According to the lawmakers, Tesla CEO and President Donald Trump ally Elon Musk, whose $833 billion net worth makes him richer than the bottom 53% of US households, would owe $42 billion in taxes—an unfathomable amount to the vast majority of Americans, but a comparatively tiny tax bill for Musk, who would be left with about $792 billion.

Meta CEO Mark Zuckerberg and Amazon founder Jeff Bezos would each owe just $11 billion compared to their $220 billion and $218 billion net worth.

The wealth of billionaires has risen rapidly in recent years, increasing by about 20% in 2025, according to Americans for Tax Fairness.

“We have a deep economic divide in this country. On one side, places like Silicon Valley are generating extreme wealth. On the other side, families are struggling to cover the cost of healthcare, housing, and basic needs," said Khanna. "We can tax billionaires a modest amount to make sure everyone has a fair chance while keeping our innovative engine. That is why I am proud to join Sen. Bernie Sanders to lead the Make Billionaires Pay Their Fair Share Act."

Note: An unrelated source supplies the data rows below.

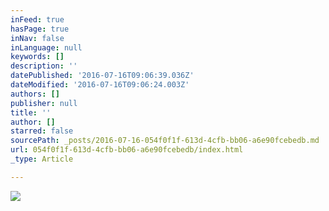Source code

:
 ```yaml
---
inFeed: true
hasPage: true
inNav: false
inLanguage: null
keywords: []
description: ''
datePublished: '2016-07-16T09:06:39.036Z'
dateModified: '2016-07-16T09:06:24.003Z'
authors: []
publisher: null
title: ''
author: []
starred: false
sourcePath: _posts/2016-07-16-054f0f1f-613d-4cfb-bb06-a6e90fcebedb.md
url: 054f0f1f-613d-4cfb-bb06-a6e90fcebedb/index.html
_type: Article

---
```

![](https://the-grid-user-content.s3-us-west-2.amazonaws.com/a5abc403-8144-4066-8399-5f25ec75b3b0.png)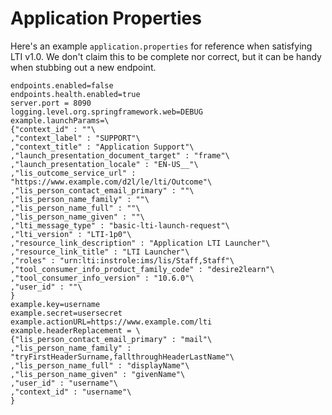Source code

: # Application Properties
Here's an example `application.properties` for reference when satisfying LTI v1.0. We don't claim this to be complete nor correct, but it can be handy when stubbing out a new endpoint.

```properties
endpoints.enabled=false
endpoints.health.enabled=true
server.port = 8090
logging.level.org.springframework.web=DEBUG
example.launchParams=\
{"context_id" : ""\
,"context_label" : "SUPPORT"\
,"context_title" : "Application Support"\
,"launch_presentation_document_target" : "frame"\
,"launch_presentation_locale" : "EN-US__"\
,"lis_outcome_service_url" : "https://www.example.com/d2l/le/lti/Outcome"\
,"lis_person_contact_email_primary" : ""\
,"lis_person_name_family" : ""\
,"lis_person_name_full" : ""\
,"lis_person_name_given" : ""\
,"lti_message_type" : "basic-lti-launch-request"\
,"lti_version" : "LTI-1p0"\
,"resource_link_description" : "Application LTI Launcher"\
,"resource_link_title" : "LTI Launcher"\
,"roles" : "urn:lti:instrole:ims/lis/Staff,Staff"\
,"tool_consumer_info_product_family_code" : "desire2learn"\
,"tool_consumer_info_version" : "10.6.0"\
,"user_id" : ""\
}
example.key=username
example.secret=usersecret
example.actionURL=https://www.example.com/lti
example.headerReplacement = \
{"lis_person_contact_email_primary" : "mail"\
,"lis_person_name_family" : "tryFirstHeaderSurname,fallthroughHeaderLastName"\
,"lis_person_name_full" : "displayName"\
,"lis_person_name_given" : "givenName"\
,"user_id" : "username"\
,"context_id" : "username"\
}
```
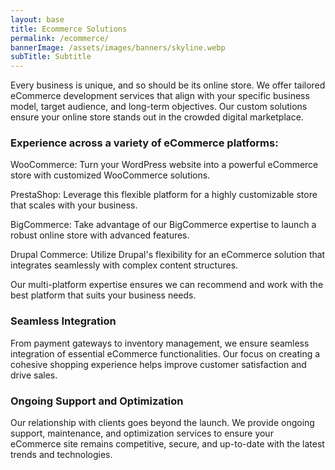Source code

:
 ```yaml
---
layout: base
title: Ecommerce Solutions
permalink: /ecommerce/
bannerImage: /assets/images/banners/skyline.webp
subTitle: Subtitle
---
```


Every business is unique, and so should be its online store. We offer tailored eCommerce development services that align with your specific business model, target audience, and long-term objectives. Our custom solutions ensure your online store stands out in the crowded digital marketplace.

### Experience across a variety of eCommerce platforms:

WooCommerce: Turn your WordPress website into a powerful eCommerce store with customized WooCommerce solutions.

PrestaShop: Leverage this flexible platform for a highly customizable store that scales with your business.

BigCommerce: Take advantage of our BigCommerce expertise to launch a robust online store with advanced features.

Drupal Commerce: Utilize Drupal's flexibility for an eCommerce solution that integrates seamlessly with complex content structures.

Our multi-platform expertise ensures we can recommend and work with the best platform that suits your business needs.

### Seamless Integration

From payment gateways to inventory management, we ensure seamless integration of essential eCommerce functionalities. Our focus on creating a cohesive shopping experience helps improve customer satisfaction and drive sales.

### Ongoing Support and Optimization

Our relationship with clients goes beyond the launch. We provide ongoing support, maintenance, and optimization services to ensure your eCommerce site remains competitive, secure, and up-to-date with the latest trends and technologies.
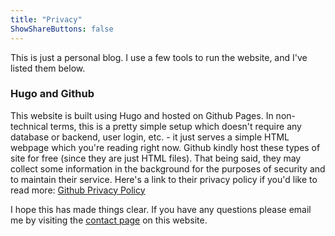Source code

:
 ```yaml
---
title: "Privacy"
ShowShareButtons: false
---
```


This is just a personal blog. I use a few tools to run the website, and I've listed them below.

### Hugo and Github

This website is built using Hugo and hosted on Github Pages. In non-technical terms, this is a pretty simple setup which doesn't require any database or backend, user login, etc. - it just serves a simple HTML webpage which you're reading right now. Github kindly host these types of site for free (since they are just HTML files). That being said, they may collect some information in the background for the purposes of security and to maintain their service. Here's a link to their privacy policy if you'd like to read more: [Github Privacy Policy](https://docs.github.com/en/site-policy/privacy-policies/github-privacy-statement)

I hope this has made things clear. If you have any questions please email me by visiting the [contact page](https://murfitt.net/contact) on this website.
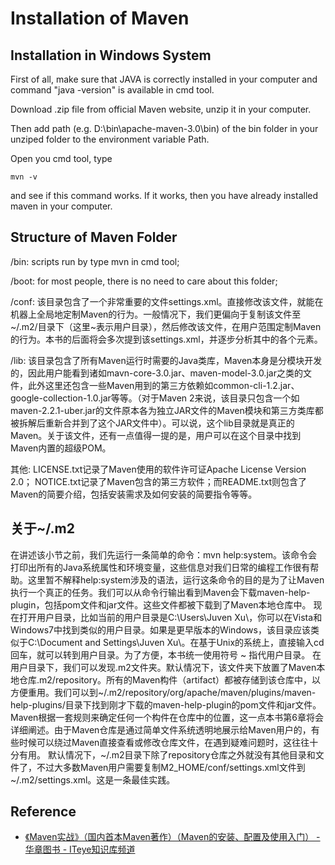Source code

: # Installation of Maven

## Installation in Windows System

First of all, make sure that JAVA is correctly installed in your computer and command "java -version" is available in cmd tool.

Download .zip file from official Maven website, unzip it in your computer.

Then add path (e.g. D:\bin\apache-maven-3.0\bin) of the bin folder in your unziped folder to the environment variable Path.

Open you cmd tool, type
```
mvn -v
```
and see if this command works. If it works, then you have already installed maven in your computer.


## Structure of Maven Folder

/bin: scripts run by type mvn in cmd tool;

/boot: for most people, there is no need to care about this folder;

/conf: 该目录包含了一个非常重要的文件settings.xml。直接修改该文件，就能在机器上全局地定制Maven的行为。一般情况下，我们更偏向于复制该文件至~/.m2/目录下（这里~表示用户目录），然后修改该文件，在用户范围定制Maven的行为。本书的后面将会多次提到该settings.xml，并逐步分析其中的各个元素。

/lib: 该目录包含了所有Maven运行时需要的Java类库，Maven本身是分模块开发的，因此用户能看到诸如mavn-core-3.0.jar、maven-model-3.0.jar之类的文件，此外这里还包含一些Maven用到的第三方依赖如common-cli-1.2.jar、google-collection-1.0.jar等等。（对于Maven 2来说，该目录只包含一个如maven-2.2.1-uber.jar的文件原本各为独立JAR文件的Maven模块和第三方类库都被拆解后重新合并到了这个JAR文件中）。可以说，这个lib目录就是真正的Maven。关于该文件，还有一点值得一提的是，用户可以在这个目录中找到Maven内置的超级POM。

其他: LICENSE.txt记录了Maven使用的软件许可证Apache License Version 2.0； NOTICE.txt记录了Maven包含的第三方软件；而README.txt则包含了Maven的简要介绍，包括安装需求及如何安装的简要指令等等。

## 关于~/.m2

在讲述该小节之前，我们先运行一条简单的命令：mvn help:system。该命令会打印出所有的Java系统属性和环境变量，这些信息对我们日常的编程工作很有帮助。这里暂不解释help:system涉及的语法，运行这条命令的目的是为了让Maven执行一个真正的任务。我们可以从命令行输出看到Maven会下载maven-help-plugin，包括pom文件和jar文件。这些文件都被下载到了Maven本地仓库中。
现在打开用户目录，比如当前的用户目录是C:\Users\Juven Xu\，你可以在Vista和Windows7中找到类似的用户目录。如果是更早版本的Windows，该目录应该类似于C:\Document and Settings\Juven Xu\。在基于Unix的系统上，直接输入cd 回车，就可以转到用户目录。为了方便，本书统一使用符号 ~ 指代用户目录。
在用户目录下，我们可以发现.m2文件夹。默认情况下，该文件夹下放置了Maven本地仓库.m2/repository。所有的Maven构件（artifact）都被存储到该仓库中，以方便重用。我们可以到~/.m2/repository/org/apache/maven/plugins/maven-help-plugins/目录下找到刚才下载的maven-help-plugin的pom文件和jar文件。Maven根据一套规则来确定任何一个构件在仓库中的位置，这一点本书第6章将会详细阐述。由于Maven仓库是通过简单文件系统透明地展示给Maven用户的，有些时候可以绕过Maven直接查看或修改仓库文件，在遇到疑难问题时，这往往十分有用。
默认情况下，~/.m2目录下除了repository仓库之外就没有其他目录和文件了，不过大多数Maven用户需要复制M2_HOME/conf/settings.xml文件到~/.m2/settings.xml。这是一条最佳实践。

## Reference
- [《Maven实战》（国内首本Maven著作）（Maven的安装、配置及使用入门） - 华章图书 - ITeye知识库频道](http://hzbook.group.iteye.com/group/wiki/2872-Maven-in-action#3347)
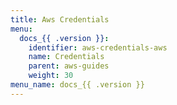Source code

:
 ```yaml
---
title: Aws Credentials
menu:
  docs_{{ .version }}:
    identifier: aws-credentials-aws
    name: Credentials
    parent: aws-guides
    weight: 30
menu_name: docs_{{ .version }}
---
```


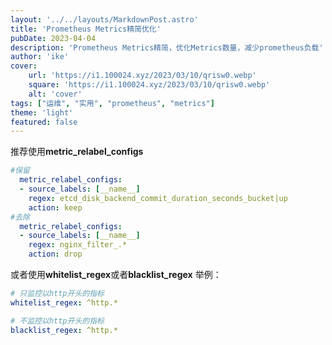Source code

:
 ```yaml
---
layout: '../../layouts/MarkdownPost.astro'
title: 'Prometheus Metrics精简优化'
pubDate: 2023-04-04
description: 'Prometheus Metrics精简，优化Metrics数量，减少prometheus负载'
author: 'ike'
cover:
    url: 'https://i1.100024.xyz/2023/03/10/qrisw0.webp'
    square: 'https://i1.100024.xyz/2023/03/10/qrisw0.webp'
    alt: 'cover'
tags: ["运维", "实用", "prometheus", "metrics"]
theme: 'light'
featured: false
---
```

推荐使用**metric_relabel_configs**  
```yaml
#保留
  metric_relabel_configs: 
  - source_labels: [__name__]
    regex: etcd_disk_backend_commit_duration_seconds_bucket|up
    action: keep   
#去除
  metric_relabel_configs:
  - source_labels: [__name__]
    regex: nginx_filter_.*
    action: drop 
```

或者使用**whitelist_regex**或者**blacklist_regex**
举例：
```yaml
# 只监控以http开头的指标
whitelist_regex: ^http.*

# 不监控以http开头的指标
blacklist_regex: ^http.*
```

With the revenue collected from the wealth tax, said Sanders and Khanna, the federal government would:

  • Provide a $3,000 direct payment to every man, woman, and child in a household making $150,000 or less;
  • Reverse the $1.1 trillion in Medicaid and Affordable Care Act cuts in Trump’s One Big Beautiful Bill Act, which are estimated to cause more than 50,000 unnecessary deaths;
  • Expand Medicare to cover dental, vision, and hearing care for millions of seniors;
  • Build, rehabilitate, and preserve over 7 million affordable homes to eliminate the affordable housing gap and end homelessness;
  • Ensure no family pays more than 7% of their income on childcare;
  • Establish a $60,000 minimum annual salary for every public school teacher in America; and
  • Expand Medicaid home health care for seniors and people with disabilities.
Khanna and Sanders emphasized that "no one who has a net worth of less than $1 billion would pay a penny more in taxes under this bill."
Emmanuel Saez and Gabriel Zucman, economists at University of California, Berkeley, released an analysis Monday that found the bill "would raise approximately $4.4 trillion over a decade and close the gap between wealth growth for billionaires and income growth for the average American family that has existed since the early 1980s."

"Democracies become oligarchies when wealth becomes too concentrated," said the economists. "The US has now reached an unprecedented level of top wealth concentration. US billionaire wealth has exploded in recent years, more than doubling since 2019. A billionaire wealth tax is the most direct policy tool to curb the growing concentration of wealth among the billionaire class in the United States."

"Combining top wealth taxation with policies to rebuild middle class economic security," said Saez and Zucman, "is what the United States needs to ensure vibrant and equitable growth for the future."

As Jeff Stein wrote at the Washington Post, the proposal of a wealth tax—which is supported by roughly two-thirds of Americans, according to polls—could become a litmus test in the 2028 presidential election, in which Khanna has been named as a potential candidate.

California Gov. Gavin Newsom has also been named as a possible Democratic contender and has expressed vehement opposition to a billionaire tax that's been proposed in his state, putting him at odds with about 90% of Democratic voters there and three-quarters of all Californians.

Sanders—who supports the California measure—said that "it is time to enact a wealth tax on billionaires and use this revenue to address some of the major crises facing working families, the children, the elderly, the sick, and the most vulnerable.”

“At a time of unprecedented income and wealth inequality," he said, "this legislation demands that the billionaire class in America finally pay their fair share of taxes so that we can create an economy that works for all of us, not just the 1%."